TASK OBJECTIVE: Scan the records below, and wherever a line has the word "Verification", pull it out.

RECORDS FOR THE TASK:

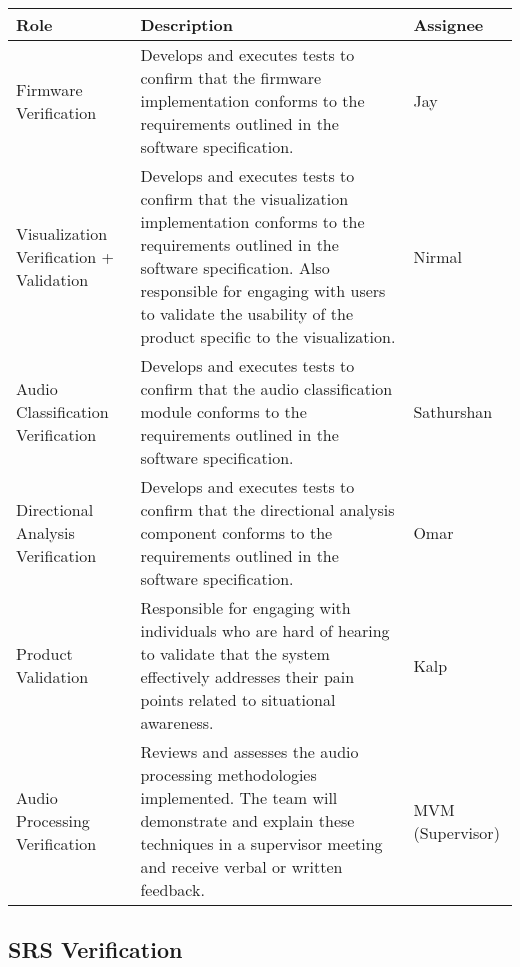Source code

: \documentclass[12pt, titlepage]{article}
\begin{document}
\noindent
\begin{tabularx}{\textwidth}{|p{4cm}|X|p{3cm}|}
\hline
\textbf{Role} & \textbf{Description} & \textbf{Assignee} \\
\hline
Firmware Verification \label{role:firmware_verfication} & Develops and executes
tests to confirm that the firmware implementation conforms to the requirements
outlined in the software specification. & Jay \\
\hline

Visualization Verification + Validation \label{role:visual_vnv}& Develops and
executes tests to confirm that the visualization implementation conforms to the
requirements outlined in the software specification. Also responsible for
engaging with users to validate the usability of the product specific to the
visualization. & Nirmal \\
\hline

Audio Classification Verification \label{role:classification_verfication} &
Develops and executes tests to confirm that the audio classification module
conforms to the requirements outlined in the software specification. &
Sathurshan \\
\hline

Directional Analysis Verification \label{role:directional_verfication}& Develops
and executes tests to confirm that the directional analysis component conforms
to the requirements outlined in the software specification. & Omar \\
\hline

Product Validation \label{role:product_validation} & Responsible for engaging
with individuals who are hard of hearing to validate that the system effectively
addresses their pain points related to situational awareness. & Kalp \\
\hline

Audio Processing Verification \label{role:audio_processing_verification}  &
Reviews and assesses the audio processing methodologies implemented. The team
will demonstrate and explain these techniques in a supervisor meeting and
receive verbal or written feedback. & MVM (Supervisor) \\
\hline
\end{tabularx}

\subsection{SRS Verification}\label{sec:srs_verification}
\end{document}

* * *

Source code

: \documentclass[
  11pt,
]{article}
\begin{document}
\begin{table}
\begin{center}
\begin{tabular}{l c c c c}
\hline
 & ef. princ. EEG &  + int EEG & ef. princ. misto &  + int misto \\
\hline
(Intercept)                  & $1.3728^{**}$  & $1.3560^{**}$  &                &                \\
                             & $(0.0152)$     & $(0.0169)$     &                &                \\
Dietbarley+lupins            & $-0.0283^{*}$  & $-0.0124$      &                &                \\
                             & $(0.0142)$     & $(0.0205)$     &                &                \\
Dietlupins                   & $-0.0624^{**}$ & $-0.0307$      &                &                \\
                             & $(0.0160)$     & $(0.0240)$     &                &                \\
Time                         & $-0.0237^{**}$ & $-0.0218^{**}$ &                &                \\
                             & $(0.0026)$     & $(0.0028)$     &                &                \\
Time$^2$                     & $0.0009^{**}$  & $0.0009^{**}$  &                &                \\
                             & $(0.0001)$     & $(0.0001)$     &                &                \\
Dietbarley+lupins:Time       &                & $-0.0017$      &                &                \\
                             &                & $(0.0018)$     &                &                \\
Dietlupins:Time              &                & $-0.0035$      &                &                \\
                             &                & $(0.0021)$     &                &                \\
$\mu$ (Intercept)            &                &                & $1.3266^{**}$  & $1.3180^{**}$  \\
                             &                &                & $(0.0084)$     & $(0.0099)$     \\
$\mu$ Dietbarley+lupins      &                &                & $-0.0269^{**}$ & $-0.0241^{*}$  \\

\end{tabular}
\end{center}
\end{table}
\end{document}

...

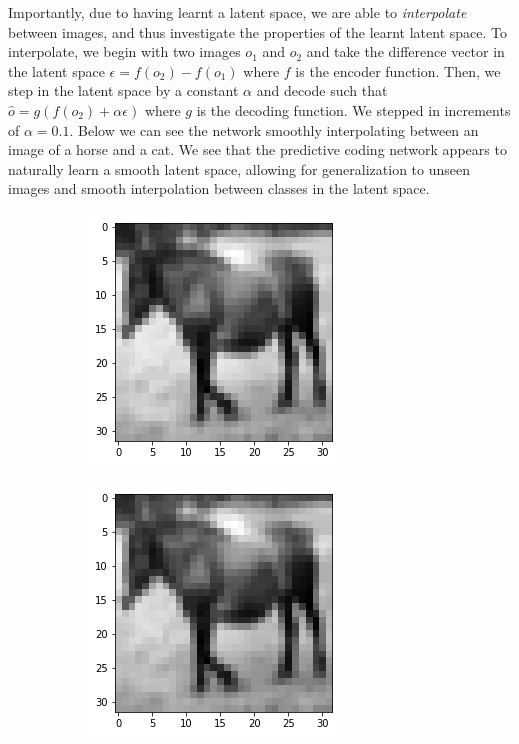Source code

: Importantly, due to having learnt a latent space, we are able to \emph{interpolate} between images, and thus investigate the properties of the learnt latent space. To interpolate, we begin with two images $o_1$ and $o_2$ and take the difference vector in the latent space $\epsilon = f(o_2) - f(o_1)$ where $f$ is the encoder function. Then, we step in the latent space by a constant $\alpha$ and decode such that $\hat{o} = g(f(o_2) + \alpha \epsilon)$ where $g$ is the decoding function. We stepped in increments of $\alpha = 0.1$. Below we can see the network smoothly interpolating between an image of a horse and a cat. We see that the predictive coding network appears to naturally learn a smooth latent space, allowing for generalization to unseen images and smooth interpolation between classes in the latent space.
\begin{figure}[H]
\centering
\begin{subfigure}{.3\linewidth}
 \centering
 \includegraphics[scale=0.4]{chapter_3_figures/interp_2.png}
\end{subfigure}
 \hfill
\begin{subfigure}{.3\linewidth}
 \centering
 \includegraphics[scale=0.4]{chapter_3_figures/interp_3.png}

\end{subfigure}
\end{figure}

OUTPUT OF THE EXERCISE:
Firmware Verification \label{role:firmware_verfication} & Develops and executes
Visualization Verification + Validation \label{role:visual_vnv}& Develops and
Audio Classification Verification \label{role:classification_verfication} &
Directional Analysis Verification \label{role:directional_verfication}& Develops
Audio Processing Verification \label{role:audio_processing_verification}  &
\subsection{SRS Verification}\label{sec:srs_verification}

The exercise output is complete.